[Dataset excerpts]
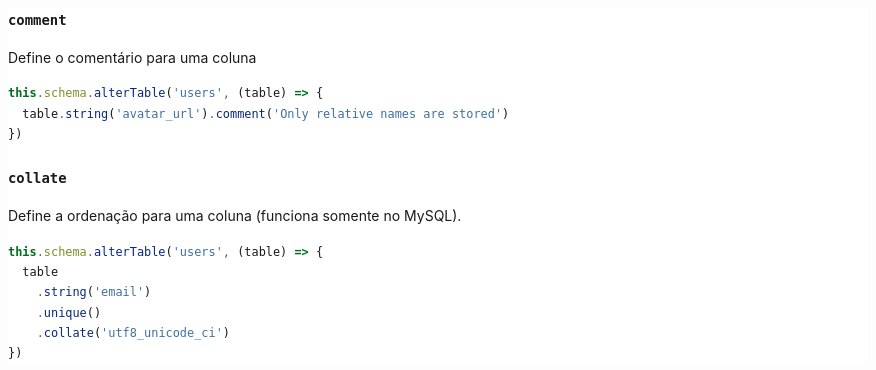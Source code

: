 ### `comment`
Define o comentário para uma coluna

```ts
this.schema.alterTable('users', (table) => {
  table.string('avatar_url').comment('Only relative names are stored')
})
```

### `collate`
Define a ordenação para uma coluna (funciona somente no MySQL).

```ts
this.schema.alterTable('users', (table) => {
  table
    .string('email')
    .unique()
    .collate('utf8_unicode_ci')
})
```
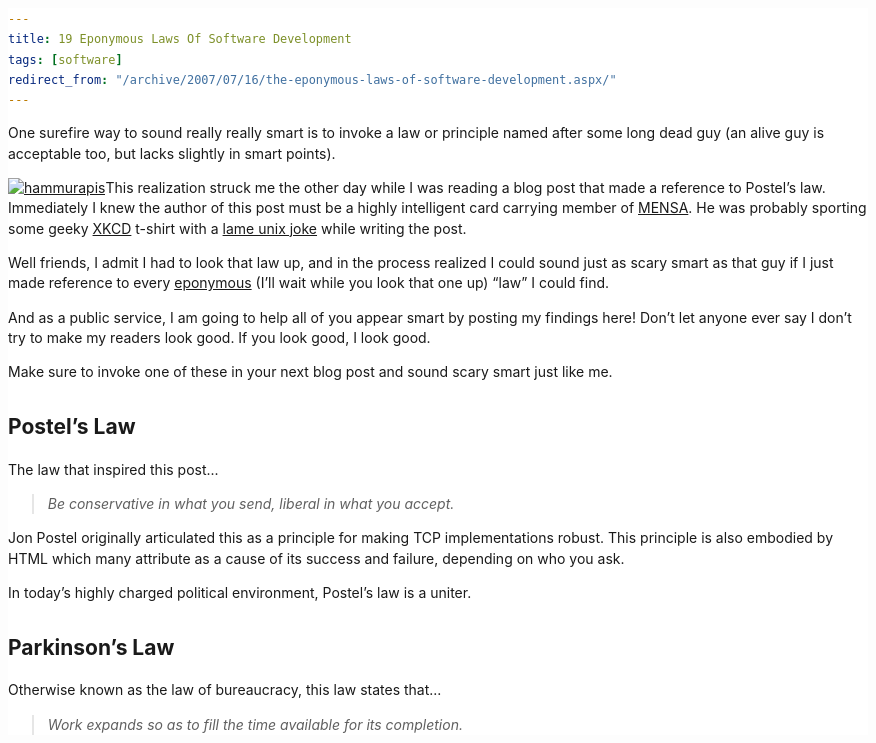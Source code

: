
 ```yaml
---
title: 19 Eponymous Laws Of Software Development
tags: [software]
redirect_from: "/archive/2007/07/16/the-eponymous-laws-of-software-development.aspx/"
---
```


One surefire way to sound really really smart is to invoke a law or
principle named after some long dead guy (an alive guy is acceptable
too, but lacks slightly in smart points).

[![hammurapis](https://haacked.com/assets/images/haacked_com/WindowsLiveWriter/TheLawsOfSoftwareandSoftwareManagement_8DF6/hammurapis_thumb.jpg)](https://haacked.com/assets/images/haacked_com/WindowsLiveWriter/TheLawsOfSoftwareandSoftwareManagement_8DF6/hammurapis.jpg)This
realization struck me the other day while I was reading a blog post that
made a reference to Postel’s law. Immediately I knew the author of this
post must be a highly intelligent card carrying member of
[MENSA](http://www.mensa.org/ "MENSA"). He was probably sporting some
geeky [XKCD](http://xkcd.com/ "XKCD") t-shirt with a [lame unix
joke](http://xkcd.com/c149.html "Unix Joke") while writing the post.

Well friends, I admit I had to look that law up, and in the process
realized I could sound just as scary smart as that guy if I just made
reference to every
[eponymous](http://dictionary.reference.com/browse/eponymous "Definition of eponymous")
(I’ll wait while you look that one up) “law” I could find.

And as a public service, I am going to help all of you appear smart by
posting my findings here! Don’t let anyone ever say I don’t try to make
my readers look good. If you look good, I look good.

Make sure to invoke one of these in your next blog post and sound scary
smart just like me.

Postel’s Law
------------

The law that inspired this post...

> *Be conservative in what you send, liberal in what you accept.*

Jon Postel originally articulated this as a principle for making TCP
implementations robust. This principle is also embodied by HTML which
many attribute as a cause of its success and failure, depending on who
you ask.

In today’s highly charged political environment, Postel’s law is a
uniter.

Parkinson’s Law
---------------

Otherwise known as the law of bureaucracy, this law states that...

> *Work expands so as to fill the time available for its completion.*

**Directions for this task:** The output is the lines from the start of the data above through the line containing "too, but lacks slightly in smart points).", unchanged, with any picture left out.

**Result of this task:**
Source code

: ### `comment`
Define o comentário para uma coluna

```ts
this.schema.alterTable('users', (table) => {
  table.string('avatar_url').comment('Only relative names are stored')
})
```

### `collate`
Define a ordenação para uma coluna (funciona somente no MySQL).

```ts
this.schema.alterTable('users', (table) => {
  table
    .string('email')
    .unique()
    .collate('utf8_unicode_ci')
})
```
Source code

:
 ```yaml
---
title: 19 Eponymous Laws Of Software Development
tags: [software]
redirect_from: "/archive/2007/07/16/the-eponymous-laws-of-software-development.aspx/"
---
```


One surefire way to sound really really smart is to invoke a law or
principle named after some long dead guy (an alive guy is acceptable
too, but lacks slightly in smart points).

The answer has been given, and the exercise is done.